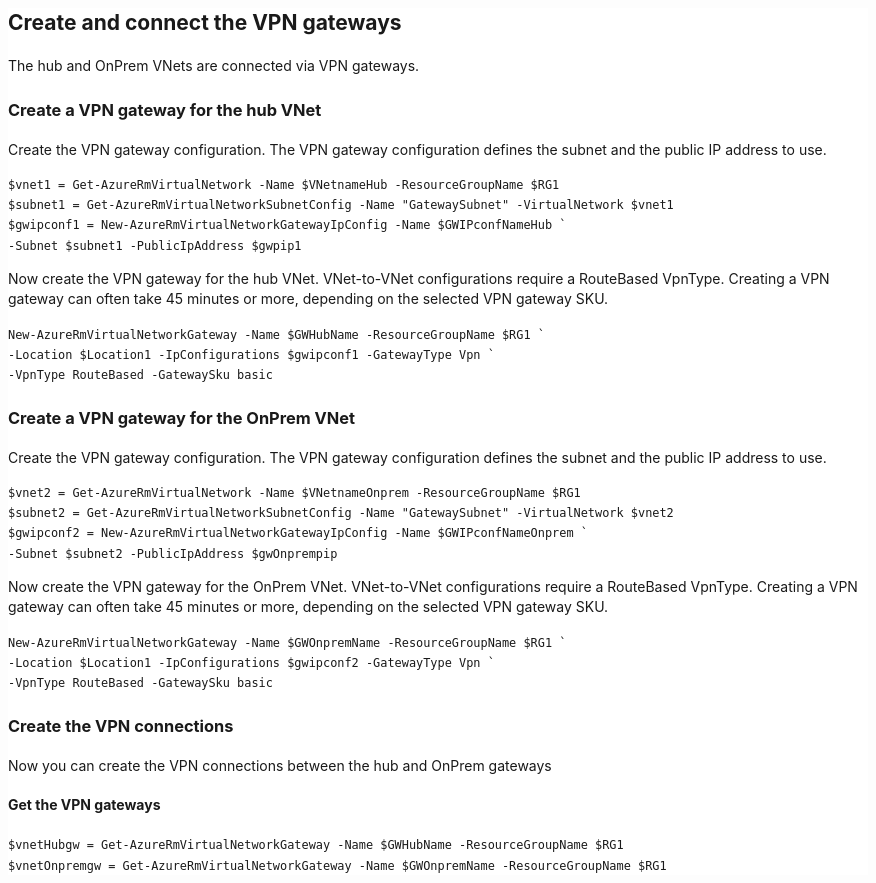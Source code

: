 ## Create and connect the VPN gateways

The hub and OnPrem VNets are connected via VPN gateways.

### Create a VPN gateway for the hub VNet

Create the VPN gateway configuration. The VPN gateway configuration defines the subnet and the public IP address to use.

  ```azurepowershell
  $vnet1 = Get-AzureRmVirtualNetwork -Name $VNetnameHub -ResourceGroupName $RG1
  $subnet1 = Get-AzureRmVirtualNetworkSubnetConfig -Name "GatewaySubnet" -VirtualNetwork $vnet1
  $gwipconf1 = New-AzureRmVirtualNetworkGatewayIpConfig -Name $GWIPconfNameHub `
  -Subnet $subnet1 -PublicIpAddress $gwpip1
  ```

Now create the VPN gateway for the hub VNet. VNet-to-VNet configurations require a RouteBased VpnType. Creating a VPN gateway can often take 45 minutes or more, depending on the selected VPN gateway SKU.

```azurepowershell
New-AzureRmVirtualNetworkGateway -Name $GWHubName -ResourceGroupName $RG1 `
-Location $Location1 -IpConfigurations $gwipconf1 -GatewayType Vpn `
-VpnType RouteBased -GatewaySku basic
```

### Create a VPN gateway for the OnPrem VNet

Create the VPN gateway configuration. The VPN gateway configuration defines the subnet and the public IP address to use.

  ```azurepowershell
$vnet2 = Get-AzureRmVirtualNetwork -Name $VNetnameOnprem -ResourceGroupName $RG1
$subnet2 = Get-AzureRmVirtualNetworkSubnetConfig -Name "GatewaySubnet" -VirtualNetwork $vnet2
$gwipconf2 = New-AzureRmVirtualNetworkGatewayIpConfig -Name $GWIPconfNameOnprem `
  -Subnet $subnet2 -PublicIpAddress $gwOnprempip
  ```

Now create the VPN gateway for the OnPrem VNet. VNet-to-VNet configurations require a RouteBased VpnType. Creating a VPN gateway can often take 45 minutes or more, depending on the selected VPN gateway SKU.

```azurepowershell
New-AzureRmVirtualNetworkGateway -Name $GWOnpremName -ResourceGroupName $RG1 `
-Location $Location1 -IpConfigurations $gwipconf2 -GatewayType Vpn `
-VpnType RouteBased -GatewaySku basic
```
### Create the VPN connections
Now you can create the VPN connections between the hub and OnPrem gateways

#### Get the VPN gateways
```azurepowershell
$vnetHubgw = Get-AzureRmVirtualNetworkGateway -Name $GWHubName -ResourceGroupName $RG1
$vnetOnpremgw = Get-AzureRmVirtualNetworkGateway -Name $GWOnpremName -ResourceGroupName $RG1
```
________________
Lines from the one containing "#### Get the VPN gateways" through the last line of the data above are the only output wanted; restate them exactly.

#### Get the VPN gateways
```azurepowershell
$vnetHubgw = Get-AzureRmVirtualNetworkGateway -Name $GWHubName -ResourceGroupName $RG1
$vnetOnpremgw = Get-AzureRmVirtualNetworkGateway -Name $GWOnpremName -ResourceGroupName $RG1
```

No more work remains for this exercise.